Ibrahim smiled. “You have not yet looked in a mirror here, have you?”
Jane frowned. “No, but what difference does that make?”
“When you moved into the other dimension, your ap
pearance changed to reflect where you were,” Ibrahim explained, leading her across the room. “You took on the look of Thomas Marsh’s daughter. But you do not actually look the way you think you do.”
Frowning, Jane stared at him for a few moments until she realized they’d stopped in front of a wall. When she turned, she found a mirror hanging there. She saw Ibrahim, whom she recognized. And she saw herself. At least, she thought it was herself. For the woman who stared back at her, although still with basically the same facial structure, had darker auburn hair that bordered on black. And her eyes weren’t blue, they were a brilliant green. Her skin tone was different. Instead of pure lily white, it looked bronzed, almost like she had a tan. And the shape of her eyes had changed ever-so-slightly to where they were now a little more almond-shaped than they had been.
Jane stared and stared. “That’s me?” she asked, unable to tear her eyes from her face. “It can’t be.”
“It is. This is what you look like here in this dimension of your birth. When you return to your own dimension, your look will revert back to what you are there.”
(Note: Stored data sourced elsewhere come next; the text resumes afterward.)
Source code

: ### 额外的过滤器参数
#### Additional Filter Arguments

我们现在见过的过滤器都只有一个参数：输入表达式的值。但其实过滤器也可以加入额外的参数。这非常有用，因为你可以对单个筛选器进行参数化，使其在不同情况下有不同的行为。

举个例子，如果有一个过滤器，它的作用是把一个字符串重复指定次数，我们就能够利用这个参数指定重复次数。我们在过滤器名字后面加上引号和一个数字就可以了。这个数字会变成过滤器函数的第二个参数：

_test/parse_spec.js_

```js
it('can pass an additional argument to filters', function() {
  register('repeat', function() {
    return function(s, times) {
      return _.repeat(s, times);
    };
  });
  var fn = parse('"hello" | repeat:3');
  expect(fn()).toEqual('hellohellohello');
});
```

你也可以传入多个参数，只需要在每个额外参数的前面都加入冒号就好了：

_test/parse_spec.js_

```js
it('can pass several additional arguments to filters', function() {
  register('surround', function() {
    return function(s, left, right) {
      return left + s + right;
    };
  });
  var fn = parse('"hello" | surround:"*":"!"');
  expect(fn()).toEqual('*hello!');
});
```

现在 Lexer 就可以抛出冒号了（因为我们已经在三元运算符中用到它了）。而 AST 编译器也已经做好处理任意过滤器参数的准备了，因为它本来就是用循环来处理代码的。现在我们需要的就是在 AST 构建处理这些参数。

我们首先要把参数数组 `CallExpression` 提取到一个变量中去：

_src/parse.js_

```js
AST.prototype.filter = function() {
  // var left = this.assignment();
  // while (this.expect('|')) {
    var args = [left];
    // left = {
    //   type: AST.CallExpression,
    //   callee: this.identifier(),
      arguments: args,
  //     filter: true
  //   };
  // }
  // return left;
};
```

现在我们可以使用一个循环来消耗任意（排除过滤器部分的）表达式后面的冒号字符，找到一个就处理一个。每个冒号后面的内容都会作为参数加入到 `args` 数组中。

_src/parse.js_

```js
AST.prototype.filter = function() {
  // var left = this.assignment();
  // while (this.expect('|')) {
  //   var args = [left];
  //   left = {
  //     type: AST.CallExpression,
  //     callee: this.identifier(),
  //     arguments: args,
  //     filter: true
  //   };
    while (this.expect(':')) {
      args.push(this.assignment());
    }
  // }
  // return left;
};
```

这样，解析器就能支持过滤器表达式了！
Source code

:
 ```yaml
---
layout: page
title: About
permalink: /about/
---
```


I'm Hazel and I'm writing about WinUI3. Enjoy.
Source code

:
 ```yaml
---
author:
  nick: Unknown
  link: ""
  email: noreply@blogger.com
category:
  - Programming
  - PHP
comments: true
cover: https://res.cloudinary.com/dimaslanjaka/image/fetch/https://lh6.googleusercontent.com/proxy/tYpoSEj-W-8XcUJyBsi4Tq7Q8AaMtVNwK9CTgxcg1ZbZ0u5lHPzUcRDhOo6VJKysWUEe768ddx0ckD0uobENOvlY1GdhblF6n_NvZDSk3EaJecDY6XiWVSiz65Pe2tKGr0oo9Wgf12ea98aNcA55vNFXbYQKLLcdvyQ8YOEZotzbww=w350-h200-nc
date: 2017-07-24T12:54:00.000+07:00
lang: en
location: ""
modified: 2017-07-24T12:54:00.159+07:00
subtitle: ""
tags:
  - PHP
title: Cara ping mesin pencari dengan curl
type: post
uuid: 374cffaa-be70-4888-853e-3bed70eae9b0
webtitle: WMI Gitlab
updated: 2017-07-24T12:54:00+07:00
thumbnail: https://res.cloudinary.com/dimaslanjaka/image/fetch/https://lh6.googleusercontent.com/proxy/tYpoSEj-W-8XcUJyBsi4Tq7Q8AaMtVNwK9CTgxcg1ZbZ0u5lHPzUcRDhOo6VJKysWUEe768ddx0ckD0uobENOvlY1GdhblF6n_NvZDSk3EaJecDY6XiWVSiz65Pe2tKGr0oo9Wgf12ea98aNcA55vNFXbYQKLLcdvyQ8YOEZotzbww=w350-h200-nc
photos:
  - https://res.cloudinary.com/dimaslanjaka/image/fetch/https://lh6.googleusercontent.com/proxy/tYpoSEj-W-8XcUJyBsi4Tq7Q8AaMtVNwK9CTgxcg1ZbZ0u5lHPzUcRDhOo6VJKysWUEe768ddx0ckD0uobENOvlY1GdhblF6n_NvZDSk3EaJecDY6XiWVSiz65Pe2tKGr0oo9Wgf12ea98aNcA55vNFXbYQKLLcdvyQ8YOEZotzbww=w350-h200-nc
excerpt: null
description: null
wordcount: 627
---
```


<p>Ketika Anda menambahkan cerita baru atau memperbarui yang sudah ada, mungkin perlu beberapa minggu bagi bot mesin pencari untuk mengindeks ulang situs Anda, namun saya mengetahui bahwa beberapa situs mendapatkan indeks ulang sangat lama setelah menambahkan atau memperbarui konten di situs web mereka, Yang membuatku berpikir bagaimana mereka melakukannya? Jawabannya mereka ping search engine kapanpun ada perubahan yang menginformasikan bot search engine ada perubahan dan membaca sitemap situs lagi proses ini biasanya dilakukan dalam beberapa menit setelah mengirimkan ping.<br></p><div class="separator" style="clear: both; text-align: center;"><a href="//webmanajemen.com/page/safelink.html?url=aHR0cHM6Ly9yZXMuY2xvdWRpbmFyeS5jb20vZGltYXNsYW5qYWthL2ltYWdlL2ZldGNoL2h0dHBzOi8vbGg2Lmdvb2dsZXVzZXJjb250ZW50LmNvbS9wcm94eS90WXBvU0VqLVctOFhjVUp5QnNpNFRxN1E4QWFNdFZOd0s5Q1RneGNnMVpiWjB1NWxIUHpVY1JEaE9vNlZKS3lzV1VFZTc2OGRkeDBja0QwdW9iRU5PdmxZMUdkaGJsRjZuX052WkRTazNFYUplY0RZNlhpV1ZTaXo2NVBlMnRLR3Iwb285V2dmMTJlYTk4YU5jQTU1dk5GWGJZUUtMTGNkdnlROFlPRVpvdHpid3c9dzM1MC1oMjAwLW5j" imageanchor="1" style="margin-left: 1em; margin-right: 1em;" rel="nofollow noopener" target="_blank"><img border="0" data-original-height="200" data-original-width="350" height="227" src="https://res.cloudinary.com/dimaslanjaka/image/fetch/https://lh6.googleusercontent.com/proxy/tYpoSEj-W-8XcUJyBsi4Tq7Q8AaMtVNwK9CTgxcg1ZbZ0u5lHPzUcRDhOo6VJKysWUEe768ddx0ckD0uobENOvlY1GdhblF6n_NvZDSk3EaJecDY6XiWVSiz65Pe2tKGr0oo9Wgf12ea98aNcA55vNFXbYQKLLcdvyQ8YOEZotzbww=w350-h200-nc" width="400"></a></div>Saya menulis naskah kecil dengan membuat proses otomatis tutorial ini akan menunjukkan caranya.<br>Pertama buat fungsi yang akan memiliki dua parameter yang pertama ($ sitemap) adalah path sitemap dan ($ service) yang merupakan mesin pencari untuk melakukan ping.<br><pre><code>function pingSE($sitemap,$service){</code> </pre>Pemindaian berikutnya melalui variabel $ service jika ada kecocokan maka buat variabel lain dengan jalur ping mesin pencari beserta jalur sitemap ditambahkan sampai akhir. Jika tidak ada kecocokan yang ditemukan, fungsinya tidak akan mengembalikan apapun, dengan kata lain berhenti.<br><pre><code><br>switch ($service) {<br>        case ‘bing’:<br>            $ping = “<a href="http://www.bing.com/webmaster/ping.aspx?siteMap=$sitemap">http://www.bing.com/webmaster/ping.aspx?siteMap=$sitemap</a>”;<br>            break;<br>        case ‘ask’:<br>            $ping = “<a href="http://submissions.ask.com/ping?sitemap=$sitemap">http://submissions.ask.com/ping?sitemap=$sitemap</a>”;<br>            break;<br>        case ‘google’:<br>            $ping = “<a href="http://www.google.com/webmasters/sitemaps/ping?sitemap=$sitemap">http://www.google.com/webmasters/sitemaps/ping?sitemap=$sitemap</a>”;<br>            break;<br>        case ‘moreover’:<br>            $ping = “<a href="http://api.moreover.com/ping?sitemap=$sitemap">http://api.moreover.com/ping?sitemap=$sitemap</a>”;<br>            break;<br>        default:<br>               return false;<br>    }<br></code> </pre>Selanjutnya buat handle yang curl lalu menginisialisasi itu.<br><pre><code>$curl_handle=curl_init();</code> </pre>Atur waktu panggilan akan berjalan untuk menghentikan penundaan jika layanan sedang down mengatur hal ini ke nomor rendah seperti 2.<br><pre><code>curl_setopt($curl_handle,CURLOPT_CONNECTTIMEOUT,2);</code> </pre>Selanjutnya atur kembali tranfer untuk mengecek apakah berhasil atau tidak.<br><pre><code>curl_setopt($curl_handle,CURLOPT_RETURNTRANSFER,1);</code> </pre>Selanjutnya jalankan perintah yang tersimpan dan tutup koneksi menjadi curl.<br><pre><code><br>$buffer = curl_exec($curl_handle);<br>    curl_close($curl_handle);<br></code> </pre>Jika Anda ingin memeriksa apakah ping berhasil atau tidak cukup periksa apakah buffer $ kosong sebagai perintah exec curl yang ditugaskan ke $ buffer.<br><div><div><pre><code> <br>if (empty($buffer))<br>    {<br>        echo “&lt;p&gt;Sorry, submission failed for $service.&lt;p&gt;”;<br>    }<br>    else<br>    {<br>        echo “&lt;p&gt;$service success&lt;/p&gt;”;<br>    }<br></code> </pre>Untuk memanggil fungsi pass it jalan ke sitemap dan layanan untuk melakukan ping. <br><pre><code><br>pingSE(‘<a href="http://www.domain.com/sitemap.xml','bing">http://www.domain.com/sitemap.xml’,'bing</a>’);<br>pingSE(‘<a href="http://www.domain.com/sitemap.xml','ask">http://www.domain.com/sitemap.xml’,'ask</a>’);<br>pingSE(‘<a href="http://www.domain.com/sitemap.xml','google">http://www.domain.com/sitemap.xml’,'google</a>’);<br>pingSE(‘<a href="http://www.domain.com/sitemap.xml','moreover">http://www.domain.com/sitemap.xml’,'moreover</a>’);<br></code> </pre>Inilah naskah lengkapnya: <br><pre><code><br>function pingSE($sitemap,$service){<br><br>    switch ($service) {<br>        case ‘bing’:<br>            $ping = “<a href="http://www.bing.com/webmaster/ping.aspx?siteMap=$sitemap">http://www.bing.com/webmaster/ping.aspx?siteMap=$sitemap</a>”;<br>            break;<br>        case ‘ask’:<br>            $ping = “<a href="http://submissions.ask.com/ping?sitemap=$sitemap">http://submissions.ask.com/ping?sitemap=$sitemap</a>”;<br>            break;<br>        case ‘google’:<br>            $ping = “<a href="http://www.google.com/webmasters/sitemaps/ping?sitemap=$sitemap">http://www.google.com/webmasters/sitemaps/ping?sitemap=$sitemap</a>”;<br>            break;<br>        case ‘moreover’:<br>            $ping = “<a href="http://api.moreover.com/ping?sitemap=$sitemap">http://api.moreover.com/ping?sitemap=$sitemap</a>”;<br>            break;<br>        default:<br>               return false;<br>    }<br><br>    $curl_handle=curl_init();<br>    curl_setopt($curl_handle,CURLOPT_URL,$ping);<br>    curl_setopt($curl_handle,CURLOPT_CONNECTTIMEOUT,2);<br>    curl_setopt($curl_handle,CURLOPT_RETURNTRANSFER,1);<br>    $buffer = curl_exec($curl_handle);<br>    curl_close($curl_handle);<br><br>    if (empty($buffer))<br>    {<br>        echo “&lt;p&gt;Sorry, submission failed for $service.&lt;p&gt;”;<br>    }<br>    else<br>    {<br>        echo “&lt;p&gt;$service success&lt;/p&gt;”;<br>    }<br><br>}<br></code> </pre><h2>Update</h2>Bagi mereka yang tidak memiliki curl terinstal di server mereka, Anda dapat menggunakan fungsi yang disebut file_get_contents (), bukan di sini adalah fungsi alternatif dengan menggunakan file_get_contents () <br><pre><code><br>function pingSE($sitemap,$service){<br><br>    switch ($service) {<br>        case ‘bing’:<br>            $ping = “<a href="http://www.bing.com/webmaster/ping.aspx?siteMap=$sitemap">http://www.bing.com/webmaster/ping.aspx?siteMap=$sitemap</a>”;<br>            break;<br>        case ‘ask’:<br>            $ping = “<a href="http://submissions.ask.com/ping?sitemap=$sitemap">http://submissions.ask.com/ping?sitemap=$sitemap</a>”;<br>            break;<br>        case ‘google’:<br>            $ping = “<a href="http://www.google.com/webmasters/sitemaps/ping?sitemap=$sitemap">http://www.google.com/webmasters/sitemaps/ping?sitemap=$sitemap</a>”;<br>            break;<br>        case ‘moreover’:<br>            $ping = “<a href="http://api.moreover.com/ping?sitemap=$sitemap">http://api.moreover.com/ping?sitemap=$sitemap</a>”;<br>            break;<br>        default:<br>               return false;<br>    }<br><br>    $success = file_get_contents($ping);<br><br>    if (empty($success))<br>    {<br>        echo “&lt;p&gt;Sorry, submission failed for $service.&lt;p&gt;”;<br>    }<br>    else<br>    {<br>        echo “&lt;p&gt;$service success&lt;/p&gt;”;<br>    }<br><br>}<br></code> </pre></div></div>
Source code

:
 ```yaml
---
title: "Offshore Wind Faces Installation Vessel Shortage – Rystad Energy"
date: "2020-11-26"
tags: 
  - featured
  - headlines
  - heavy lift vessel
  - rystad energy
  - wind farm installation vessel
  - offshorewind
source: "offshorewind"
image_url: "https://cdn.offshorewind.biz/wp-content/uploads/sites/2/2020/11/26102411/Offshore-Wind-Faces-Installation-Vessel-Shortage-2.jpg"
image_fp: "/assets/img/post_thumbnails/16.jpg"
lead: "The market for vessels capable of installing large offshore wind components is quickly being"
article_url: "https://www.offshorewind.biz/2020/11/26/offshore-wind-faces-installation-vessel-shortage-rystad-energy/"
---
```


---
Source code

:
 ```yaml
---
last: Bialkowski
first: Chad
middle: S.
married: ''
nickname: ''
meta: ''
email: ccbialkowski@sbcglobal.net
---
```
“This is impossible,” she breathed, walking up to the mirror and raising her hand to touch her reflection. “I don’t believe it.”
“You are beautiful, no matter which face you wear.”
“Ibrahim, I—shit, what time is it?” she asked, looking at her watch. “One minute, we’ve only got one minute!”
The two clasped hands and hurried back to the painting of themselves with her mother. She looked upon the picture and realized that though her mother was pretty much as she’d seen pictures of her over in her dimension, the baby most definitely was different enough that she now recognized those differences. Ibrahim touched the frame and the painting slid back.
“Jane, are you prepared for this?” he asked.
She turned and smiled at him, taking both his hands in hers and squeezing them. “Yes, Father,” she replied. “I’m ready.”
He smiled and the two of them turned, walking through the portal as one. Father and daughter reunited after so many years. Father and daughter walking into the mouth of danger. Jane had never felt more elated. Yet neither had she ever felt more frightened.